I’ve done this since I can remember, and if you look through my pictures on Facebook you will notice a certain undeniable pattern:
As you can see, I’m porky in this picture.
Then skinny in this one just a few months later:
Then porky again:
Then skinny again:
Then porky again…
And so on and so on. I usually do okay at staying in shape until I get stressed out or distracted by something. That’s when I say to myself, “Eh, what’s the point in going to the gym? I’m already tired. I think I’ll just eat a Snickers ice cream bar and get my big ass in bed.”

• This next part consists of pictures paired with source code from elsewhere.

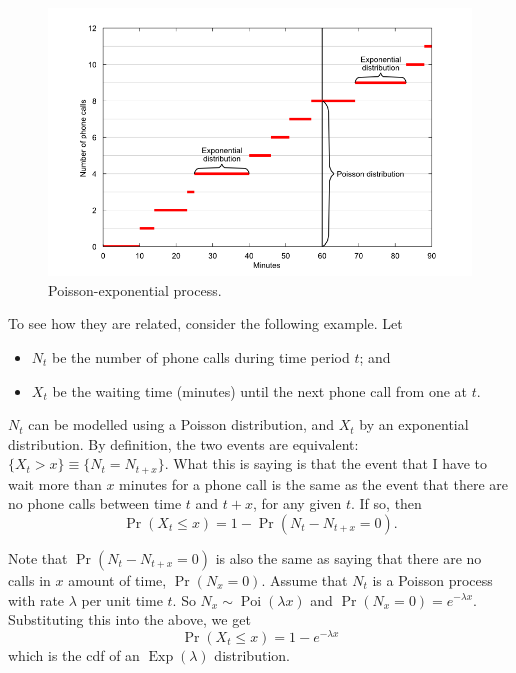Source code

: \documentclass[
]{book}
\providecommand{\tightlist}{%
  \setlength{\itemsep}{0pt}\setlength{\parskip}{0pt}}
\DeclareMathOperator{\Pois}{Poi}
\DeclareMathOperator{\Exp}{Exp}
\theoremstyle{definition}
\theoremstyle{definition}
\theoremstyle{definition}
\theoremstyle{definition}
\theoremstyle{remark}
\begin{document}
\begin{figure}

{\centering \includegraphics[width=0.9\linewidth]{figure/exp_poisson_process} 

}

\caption{Poisson-exponential process.}\label{fig:exppoissonprocess}
\end{figure}

To see how they are related, consider the following example.
Let

\begin{itemize}
\tightlist
\item
  \(N_t\) be the number of phone calls during time period \(t\); and
\item
  \(X_t\) be the waiting time (minutes) until the next phone call from one at \(t\).
\end{itemize}

\(N_t\) can be modelled using a Poisson distribution, and \(X_t\) by an exponential distribution.
By definition, the two events are equivalent: \(\{X_t > x \} \equiv \{N_t = N_{t+x}\}\).
What this is saying is that the event that I have to wait more than \(x\) minutes for a phone call is the same as the event that there are no phone calls between time \(t\) and \(t+x\), for any given \(t\).
If so, then \[\Pr(X_t \leq x) = 1 - \Pr(N_t - N_{t+x}=0).\]

Note that \(\Pr(N_t - N_{t+x}=0)\) is also the same as saying that there are no calls in \(x\) amount of time, \(\Pr(N_x=0)\).
Assume that \(N_t\) is a Poisson process with rate \(\lambda\) per unit time \(t\).
So \(N_x \sim \Pois(\lambda x)\) and \(\Pr(N_x=0) = e^{-\lambda x}\).
Substituting this into the above, we get
\[
  \Pr(X_t \leq x) = 1 - e^{-\lambda x}
\]
which is the cdf of an \(\Exp(\lambda)\) distribution.
\end{document}
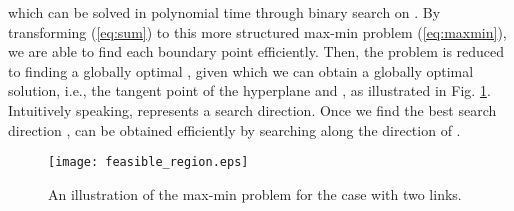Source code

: \documentclass[10pt,journal,letterpaper,compsoc]{IEEEtran}
\begin{document}
which can be solved in polynomial time through binary search on  \cite{boyd:2004}. By transforming (\ref{eq:sum}) to this more structured max-min problem (\ref{eq:maxmin}), we are able to find each boundary point efficiently. Then, the problem is reduced to finding a globally optimal , given which we can obtain a globally optimal solution, i.e., the tangent point of the hyperplane and , as illustrated in Fig. \ref{fig:fr}. Intuitively speaking,  represents a search direction. Once we find the best search direction ,  can be obtained efficiently by searching along the direction of .

\begin{figure}[t]
\begin{center}
\vspace{0.5cm}\hspace{-0cm} {\texttt{[image: feasible\_region.eps]}}\hspace{-0.0cm}
\vspace{5.5cm} \caption{An illustration of the max-min problem for the case with two links.}\vspace{-0.0cm}
\label{fig:fr}
\end{center}
\end{figure}
\end{document}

Once I make up my mind to get skinny again, though, I always attack it with everything I’ve got. And starting in September, my buddy Kristian and I will be starting an intensive 8-week diet-and-exercise competition to see who can lose the most poundage. To jumpstart this little challenge, we’re going out next Friday or Saturday for what we’re calling Hog-a-Palooza 2012.
The evening will begin with ribs at Outback, then proceed to Taco Bell, Baskin-Robbins, and a slew of bars. Once we’re good and hammered, we’ll cap it off with late-night Big Macs at McDonald’s. If it sounds a little excessive, that’s because it is. But, you can’t have Lent without Mardi Gras.
If you’re in Seoul and you want to get in on the calorie-packed action, consider this an open invitation.
It’s hog boiling time, y’all.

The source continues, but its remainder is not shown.